Jean sans Peur eut pour successeur au duché de Bourgogne son fils Philippe le Bon, né à Dijon le 30 juin 1396. Il se tint presque constamment éloigné de la Bourgogne. L'administration du duché fut de 1419 à 1424 entre les mains de la duchesse douairière Marguerite de Bavière. Une Chambre du conseil fut établie en 1422, puis supprimée en 1431. En 1446 fut créé un Conseil à qui fut confiée l'administration de la province. C'est en Bourgogne, à Auxerre, que se tinrent en 1432 des conférences pour la paix entre Philippe le Bon et la roi Charles VII; elles restèrent sans résultat. La paix ne fut conclue qu'en 1435 à Arras. On sait que les comtés d'Auxerre et de Mâcon furent alors cédés par le roi de France au duc de Bourgogne.

Vers le même temps, le duc de Bourbon, qui avait envahi le Mâconnais et le Chalonnais, à la suite de quelques succès remportés sur lui par le duc de Bourgogne, signa le 20 janvier 1435 à Nevers une suspension d'armes. Mais les compagnies de gens d'armes qui étaient à la solde de Charles de Bourbon se répandirent en Bourgogne, semant la terreur sur leur passage; les contemporains les appelèrent les Ecorcheurs; l'histoire leur a conservé ce nom. Ils apparurent en même temps dans l'Auxerrois et aux environs de Langres. La terreur s'empara des habitants de Dijon. Les Etats convoqués en février 1435 accordèrent un subside de 20,000 livres, grâce auquel le gouverneur de Bourgogne put établir des garnisons sur les frontières de Champagne. Les gens d'armes du duché lurent convoqués à Is-sur-Tille. Les Ecorcheurs, après s'être emparés de Langres, s'approchèrent de Dijon et vinrent occuper Ruffey et Talmay. En 1436 ils approchèrent du Châtillonnais. L'un de leurs chefs, Rodrigue de Villandrando, envahit le Mâconnais en novembre 1437.

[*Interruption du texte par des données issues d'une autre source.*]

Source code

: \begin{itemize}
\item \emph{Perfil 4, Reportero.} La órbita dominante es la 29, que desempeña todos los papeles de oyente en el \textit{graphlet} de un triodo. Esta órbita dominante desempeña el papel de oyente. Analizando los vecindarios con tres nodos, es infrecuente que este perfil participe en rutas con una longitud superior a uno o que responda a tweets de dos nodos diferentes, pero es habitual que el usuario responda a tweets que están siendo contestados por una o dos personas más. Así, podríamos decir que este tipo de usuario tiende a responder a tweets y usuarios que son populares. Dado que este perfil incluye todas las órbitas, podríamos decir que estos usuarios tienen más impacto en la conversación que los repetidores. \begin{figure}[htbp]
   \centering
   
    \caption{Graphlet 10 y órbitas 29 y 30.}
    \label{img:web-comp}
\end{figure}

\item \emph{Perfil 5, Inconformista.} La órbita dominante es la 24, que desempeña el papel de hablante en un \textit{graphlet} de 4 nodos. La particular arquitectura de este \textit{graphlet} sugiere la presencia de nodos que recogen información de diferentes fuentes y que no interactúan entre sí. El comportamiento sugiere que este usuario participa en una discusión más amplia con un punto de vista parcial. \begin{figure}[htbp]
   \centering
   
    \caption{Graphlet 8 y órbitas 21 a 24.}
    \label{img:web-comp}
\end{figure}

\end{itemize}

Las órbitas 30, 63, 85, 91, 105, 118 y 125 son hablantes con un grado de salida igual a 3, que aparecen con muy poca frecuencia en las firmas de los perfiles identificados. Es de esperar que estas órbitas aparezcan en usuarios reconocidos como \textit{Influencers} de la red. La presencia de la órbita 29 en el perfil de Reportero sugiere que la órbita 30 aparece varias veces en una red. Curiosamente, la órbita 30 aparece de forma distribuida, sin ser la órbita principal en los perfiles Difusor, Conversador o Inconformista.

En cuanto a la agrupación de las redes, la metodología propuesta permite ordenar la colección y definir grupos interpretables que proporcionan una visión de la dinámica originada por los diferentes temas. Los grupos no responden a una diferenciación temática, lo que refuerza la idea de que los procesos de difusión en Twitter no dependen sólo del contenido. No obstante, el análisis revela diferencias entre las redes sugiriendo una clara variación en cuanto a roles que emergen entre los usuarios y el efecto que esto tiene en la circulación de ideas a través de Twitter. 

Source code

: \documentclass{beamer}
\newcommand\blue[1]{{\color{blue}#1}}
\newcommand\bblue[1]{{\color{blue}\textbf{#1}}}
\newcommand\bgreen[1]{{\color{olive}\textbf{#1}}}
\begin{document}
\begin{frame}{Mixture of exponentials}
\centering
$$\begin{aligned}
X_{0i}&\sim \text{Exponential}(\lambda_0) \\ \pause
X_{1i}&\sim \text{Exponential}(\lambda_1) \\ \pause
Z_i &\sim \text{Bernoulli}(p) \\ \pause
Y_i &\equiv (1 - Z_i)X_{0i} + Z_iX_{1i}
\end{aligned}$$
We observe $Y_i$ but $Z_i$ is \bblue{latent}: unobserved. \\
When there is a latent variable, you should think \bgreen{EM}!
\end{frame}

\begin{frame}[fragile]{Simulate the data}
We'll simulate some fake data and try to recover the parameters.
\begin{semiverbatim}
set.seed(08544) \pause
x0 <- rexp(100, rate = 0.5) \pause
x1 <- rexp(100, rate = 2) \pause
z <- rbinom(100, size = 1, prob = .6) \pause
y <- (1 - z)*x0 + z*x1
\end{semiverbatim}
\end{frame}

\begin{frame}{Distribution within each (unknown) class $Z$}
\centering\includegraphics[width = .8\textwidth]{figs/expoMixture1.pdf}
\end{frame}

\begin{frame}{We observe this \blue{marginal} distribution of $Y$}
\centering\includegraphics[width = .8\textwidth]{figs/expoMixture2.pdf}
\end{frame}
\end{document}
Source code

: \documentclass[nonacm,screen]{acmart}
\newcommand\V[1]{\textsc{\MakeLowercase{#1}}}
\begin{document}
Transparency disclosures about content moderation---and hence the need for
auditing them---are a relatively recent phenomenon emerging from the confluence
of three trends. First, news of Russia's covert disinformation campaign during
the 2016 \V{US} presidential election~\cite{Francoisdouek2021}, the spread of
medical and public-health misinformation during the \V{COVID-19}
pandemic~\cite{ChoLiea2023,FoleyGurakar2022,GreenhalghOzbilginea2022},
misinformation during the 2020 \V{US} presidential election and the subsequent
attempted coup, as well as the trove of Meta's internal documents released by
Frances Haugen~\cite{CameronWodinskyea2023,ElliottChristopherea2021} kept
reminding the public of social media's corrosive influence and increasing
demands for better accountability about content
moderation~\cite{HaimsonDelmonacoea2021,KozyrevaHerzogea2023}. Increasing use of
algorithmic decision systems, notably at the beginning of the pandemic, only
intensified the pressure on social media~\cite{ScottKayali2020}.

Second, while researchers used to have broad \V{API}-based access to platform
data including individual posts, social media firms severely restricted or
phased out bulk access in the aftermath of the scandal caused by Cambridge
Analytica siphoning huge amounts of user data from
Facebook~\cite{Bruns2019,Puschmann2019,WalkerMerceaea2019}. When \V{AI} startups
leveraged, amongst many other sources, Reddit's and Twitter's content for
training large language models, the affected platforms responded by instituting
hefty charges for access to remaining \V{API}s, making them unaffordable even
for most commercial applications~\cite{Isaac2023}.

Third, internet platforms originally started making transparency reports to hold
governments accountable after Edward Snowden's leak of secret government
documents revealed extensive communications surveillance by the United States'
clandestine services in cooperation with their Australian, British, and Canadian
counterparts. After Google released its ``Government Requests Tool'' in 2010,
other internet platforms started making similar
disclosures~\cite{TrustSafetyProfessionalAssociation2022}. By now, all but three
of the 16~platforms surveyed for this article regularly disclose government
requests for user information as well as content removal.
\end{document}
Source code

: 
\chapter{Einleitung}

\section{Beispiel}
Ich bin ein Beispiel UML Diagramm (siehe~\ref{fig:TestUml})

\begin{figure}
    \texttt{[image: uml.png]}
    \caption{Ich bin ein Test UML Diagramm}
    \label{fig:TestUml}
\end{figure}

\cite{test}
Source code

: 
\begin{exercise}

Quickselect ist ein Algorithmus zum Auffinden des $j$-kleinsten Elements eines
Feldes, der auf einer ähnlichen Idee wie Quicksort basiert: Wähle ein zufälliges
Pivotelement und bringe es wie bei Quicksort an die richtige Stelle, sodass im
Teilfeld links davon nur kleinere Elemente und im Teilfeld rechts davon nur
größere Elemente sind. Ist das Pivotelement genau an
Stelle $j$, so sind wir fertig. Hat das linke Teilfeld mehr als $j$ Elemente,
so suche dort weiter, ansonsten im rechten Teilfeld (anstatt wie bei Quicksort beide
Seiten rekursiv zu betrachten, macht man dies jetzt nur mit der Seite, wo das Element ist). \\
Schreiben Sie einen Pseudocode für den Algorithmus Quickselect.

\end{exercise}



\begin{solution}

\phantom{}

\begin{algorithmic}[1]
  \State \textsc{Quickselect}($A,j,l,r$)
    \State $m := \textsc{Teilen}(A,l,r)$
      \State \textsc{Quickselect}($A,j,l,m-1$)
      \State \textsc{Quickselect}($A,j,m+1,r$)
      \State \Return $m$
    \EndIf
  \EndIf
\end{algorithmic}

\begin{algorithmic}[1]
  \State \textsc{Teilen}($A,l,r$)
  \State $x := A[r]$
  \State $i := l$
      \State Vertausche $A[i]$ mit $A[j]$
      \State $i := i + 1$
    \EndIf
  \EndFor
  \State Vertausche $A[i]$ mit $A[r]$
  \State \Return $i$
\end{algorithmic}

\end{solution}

En février 1438 le gros des bandes se trouvait dans le Charolais sous les ordres du bâtard de Bourbon, de Louis de Beuil, de Tempête, de Brusac, de Robinet le Maure, de Mathelin et de Blanchefort. Le gouverneur de Bourgogne, Jean de Fribourg, s'efforçait en vain de les chasser. Le 13 septembre 1438 Charles VII publia des lettres royaux bannissant les chefs des Ecorcheurs; Philippe le Bon en ordonna l'exécution. La même année la poste ravageait la Bourgogne. A Dijon, elle sévit si fort que le cours de la justice fut interrompu; l'hôpital du Saint-Esprit reçut quinze mille pauvres dont il mourut dix mille; à Auxerre le fléau ne fit pas moins de victimes. Puis vint la famine; à Autun le boisseau de froment coûtait trente sous et les pauvres trompaient leur faim en mangeant du pain d'argile. Cependant les Ecorcheurs continuaient leurs ravages. Au mois de février 1440 la Montagne, le Tonnerrois, l'Auxois et l'Avallonnais furent envahis. Le bâtard de Bourbon apparut avec 8000 Ecorcheurs à La Charité-sur-Loire et à Cosne, d'où il gagna la Lorraine. Toutes les forces bourguignonnes furent convoquées à Varennes près de Pontailler. Les Etats accordèrent les subsides nécessaires à leur solde. En mars 1440, le bâtard fut défait près de Langres par Jean de Vergy, Antoine de Ghellet et Phelippot de Saingnis. Le seigneur de Ternant infligea aux Compagnies une autre défaite. Cependant les Ecorcheurs vinrent encore occuper le Chalonnais et le Mâconnais. Le roi de France étant allé pacifier la Champagne (janvier 1441), les Compagnies qu'il avait amenées avec lui ravagèrent l'Auxerrois et le Tonnerrois. Cependant le bâtard de Bourbon fut exécuté. Les Ecorcheurs perdaient de plus en plus de terrain. Le seigneur de Blammont défit Blanchefort près d'Avallon, battit un corps de Bretons près de Chitry, força (novembre 1441) les bandes à passer la Loire, tandis que Jean de Fribourg remportait sur elles un avantage à Vézelay. Cependant en 1442 les Ecorcheurs reparurent dans le Charolais; en 1443 ils tentèrent un assaut sur Mâcon, mais furent repoussés. En 1444 Thibaud de Neufchâtel remporta une victoire sur les Ecorcheurs à Saulieu. Ce n'est qu'en 1445 et grâce à l'intervention du Dauphin que la Bourgogne fut débarrassée de ces bandes de pillards (La Criminalité au Moyen âge).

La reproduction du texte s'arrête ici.